Indian software houses already have a modest presence in France, the Netherlands, Germany and the more IT-friendly Scandinavian countries. India’s top companies have in the past year opened development centres in the UK. In August, TCS opened a centre in Hungary, a bridgehead for its continental European ambitions. The Hungary centre will draw on a large pool of relatively affordable German and English-speaking software engineers and will act as a point of entry for TCS’ foray into the European union. Opportunities should blossom when Hungary, which beat Poland and some expensive west European countries in TCS’ plans, joins the European trading bloc.

The UK is the dominant European market for Indian software exports, largely for historical reasons. In signs that the strong bonds will only get stronger, TCS is close to finalising a deal for its biggest UK development centre in Wales. TCS CEO S. Ramadorai says, “We are not about to send in programmers by the dozen as we did in the US. You cannot say the US model will work in Europe.”

One reason for this is that Europe is a collection of smaller markets trying to become one single market. Indian companies will need to devise different strategies across the continent. In the past 18 months, Italy, Ireland and Germany have appealed for Indian techies by relaxing visa rules. However, Germans famously favour long-term business relationships rather than short, one-off contracts that typified US companies’ early dealings with India IT. This may hit Indian efforts in Germany.

The challenge, therefore, is to convince inward looking and less globalised European companies of the merits of the Indian outsourcing model. Analysts believe the demand from European customers is likely to be as strong for traditional services such as application and network development as for “domain knowledge” in areas such as financial services and manufacturing.

Persuasion is the key. Says Ramadorai, “The European mindset, say, towards procurement, is different. But as they watch the rest of the world going to India, people have woken up to some extent.” Part of Indian companies’ armoury would be the argument that their so-called value proposition is based on more than labour arbitrage. “What we are putting on the table is the intellectual property argument a capacity to produce technology solutions for businesses which are crucial for European companies that want to gain a global cost base,” says Nasscom chairman Phiroze Vandrevala.

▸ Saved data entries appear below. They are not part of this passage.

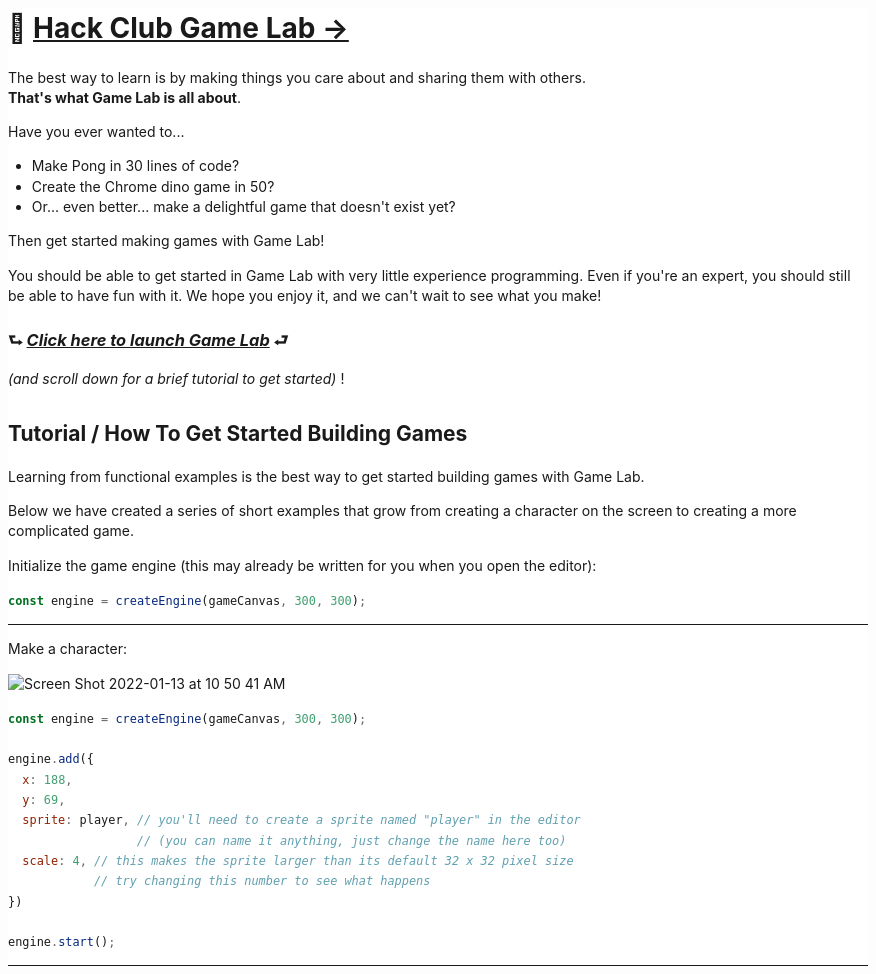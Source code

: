 # 👾 **[Hack Club Game Lab →](https://gamelab.hackclub.com/)**

The best way to learn is by making things you care about and sharing them with others.  
**That's what Game Lab is all about**.

Have you ever wanted to...

- Make Pong in 30 lines of code?
- Create the Chrome dino game in 50?
- Or... even better... make a delightful game that doesn't exist yet?

Then get started making games with Game Lab!

You should be able to get started in Game Lab with very little experience programming. Even if you're an expert, you should still be able to have fun with it. We hope you enjoy it, and we can't wait to see what you make!

### ⮑ _**[Click here to launch Game Lab](https://gamelab.hackclub.com/)**_ ⮐
_(and scroll down for a brief tutorial to get started)_
!

## Tutorial / How To Get Started Building Games

Learning from functional examples is the best way to get started building games with Game Lab.

Below we have created a series of short examples that grow from creating a character on the screen to creating a more complicated game.

Initialize the game engine (this may already be written for you when you open the editor):

```js
const engine = createEngine(gameCanvas, 300, 300);
```

---

Make a character:

<img width="345" alt="Screen Shot 2022-01-13 at 10 50 41 AM" src="https://user-images.githubusercontent.com/27078897/149362983-6f82a61c-c3d5-40b7-920f-f673c3ff2646.png">

```js
const engine = createEngine(gameCanvas, 300, 300);

engine.add({
  x: 188,
  y: 69,
  sprite: player, // you'll need to create a sprite named "player" in the editor
                  // (you can name it anything, just change the name here too)
  scale: 4, // this makes the sprite larger than its default 32 x 32 pixel size
            // try changing this number to see what happens
})

engine.start();
```

---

Indian companies eyeing Europe will be under greater pressure from the outset to build substantial presence on the ground. This means a higher proportion of the labour force will be local, supported by a strong marketing unit. The winners in Europe will probably be those with strong brands, scale and delivery models that have weathered Y2K and the dot com boom.

Britain

The UK continues to be the first choice country for global investment in Europe with nearly $400 billion last year, nearly double that of its closest competitor Germany. In fact, UK is the second largest recipient of overseas direct investment globally after the US. It holds 24 percent of all investment in Europe and nearly 8 percent worldwide. Last year, it attracted 869 new projects compared to 757 the previous year, an increase of 15 percent, creating more than 71,000 jobs. According to the latest A T Kearney investor survey, the UK holds fourth position in overall investor attractiveness behind the US, China and Brazil (Incidentally, India stands sixth in this list.). And even Britain not adopting the Euro would not have much of an impact on this investment. CEOs interviewed in the survey indicated that despite the introduction of the Euro, they were as likely to increase their investments in Europe at large as they were in Euro zone countries.

But why did the UK emerge as a key territory for IT investment? Because British businesses have understood and embraced the fact that investment in technology spending is a crucial issue of competitive importance, feels Nigel Griffith, Minister for Small Business, Dept. of Trade & Industry, UK . “They understand that IT is the enabling technology of just about all other developments in all other sectors. The appropriate application of IT can have a transformative effect on business processes and productivity,” adds Griffith.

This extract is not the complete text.